Defunct political party in Chile

The Revolutionary Workers Party (Partido de Trabajadores Revolucionarios, PTR) was a Trotskyist political party in Chile. It was founded in January 2017 and was the Chilean section of Trotskyist Fraction – Fourth International. The party lost official registration after failing to meet the 5% minimum vote threshold in the 2021 elections. It was dissolved again in 2026.

== History ==

=== As Class against Class ===
It started as the group Class against Class, a league formed in Chile by Trotskyist militants in order to form a revolutionary party. Upon the death of Augusto Pinochet, they denounced the impunity that continued under the government and the laws of the dictatorship that were still in force.

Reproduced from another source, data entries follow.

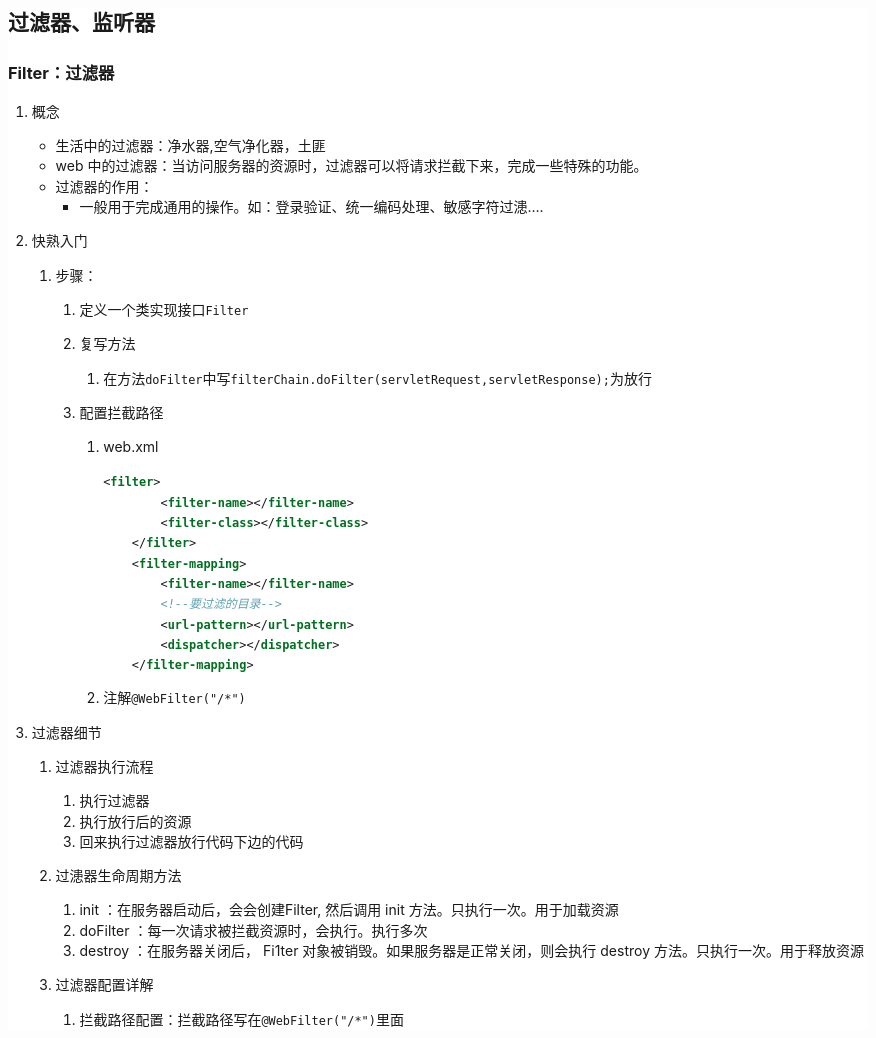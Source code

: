 
## 过滤器、监听器

### Filter：过滤器

1. 概念

   * 生活中的过滤器：净水器,空气净化器，土匪
   * web 中的过滤器：当访问服务器的资源时，过滤器可以将请求拦截下来，完成一些特殊的功能。
   * 过滤器的作用：
      * 一般用于完成通用的操作。如：登录验证、统一编码处理、敏感字符过漶….

2. 快熟入门

   1. 步骤：

      1. 定义一个类实现接口`Filter`

      2. 复写方法

         1. 在方法`doFilter`中写`filterChain.doFilter(servletRequest,servletResponse);`为放行

      3. 配置拦截路径

         1. web.xml

            ```xml
            <filter>
                    <filter-name></filter-name>
                    <filter-class></filter-class>
                </filter>
                <filter-mapping>
                    <filter-name></filter-name>
                    <!--要过滤的目录-->
                    <url-pattern></url-pattern>
                    <dispatcher></dispatcher>
                </filter-mapping>
            ```

         2. 注解`@WebFilter("/*")`

3. 过滤器细节

   1. 过滤器执行流程

      1. 执行过滤器
      2. 执行放行后的资源
      3. 回来执行过滤器放行代码下边的代码

   2. 过漶器生命周期方法

      1. init ：在服务器启动后，会会创建Filter, 然后调用 init 方法。只执行一次。用于加载资源
      2. doFilter ：每一次请求被拦截资源时，会执行。执行多次
      3. destroy ：在服务器关闭后， Fi1ter 对象被销毁。如果服务器是正常关闭，则会执行 destroy 方法。只执行一次。用于释放资源

   3. 过滤器配置详解

      1. 拦截路径配置：拦截路径写在`@WebFilter("/*")`里面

In 2009, they made a demonstration in repudiation of the coup in Honduras; in that year they founded the Pan y Rosas - Teresa Flores women's group together with independent women activists for the organization of women workers in women's committees. After the 2011 student demonstrations, Class against Class achieved an organizational growth that allowed them to increase their militancy. For this reason they organized a congress in 2011 and became known as the Revolutionary Workers Party (PTR).

=== As PTR ===
After its change of name and orientation, the PTR promoted the Revolutionary Militant Group - Fearless Youth (ACR). The PTR is also a supporter of the struggle of the Mapuche people, launching a statement against the murder of the community member Rodrigo Melinao. For the 40th anniversary of Pinochet's coup, the PTR called to "sweep away the dictatorship's legacy." They also repudiated the murder of two students killed by police in a student demonstration in Valparaiso in 2015, participating in the marches that were made in response to it and they launched a campaign calling "to funier the parliament". Towards the end of the year, one of its leaders, Bárbara Brito, ran as a candidate for president of the FECH with the Unidas para Vencer list, managing to reach the vice-presidency in 2016. In early 2017 and after its 6th Congress, the PTR discussed the possibility of legalization, seeing a new stage in the political scene with the emergence of new phenomena such as the Broad Front. In January 2017, the PTR announced that it would begin its process to become legal as a political party.

=== Legalization ===
The party was legally registered on February 7, 2017. For the general election, the PTR presented candidates to deputies in the Antofagasta Region and the Santiago Metropolitan Region. Since they did not meet the requirements to maintain their legal status, in January 2018 it was agreed to create the instrumental party Anticapitalist Workers' Left (IAT) in order to merge with the PTR and maintain its existence. The General Council of the IAT decided to change the party's name back to Partido de Trabajadores Revolucionarios (PTR).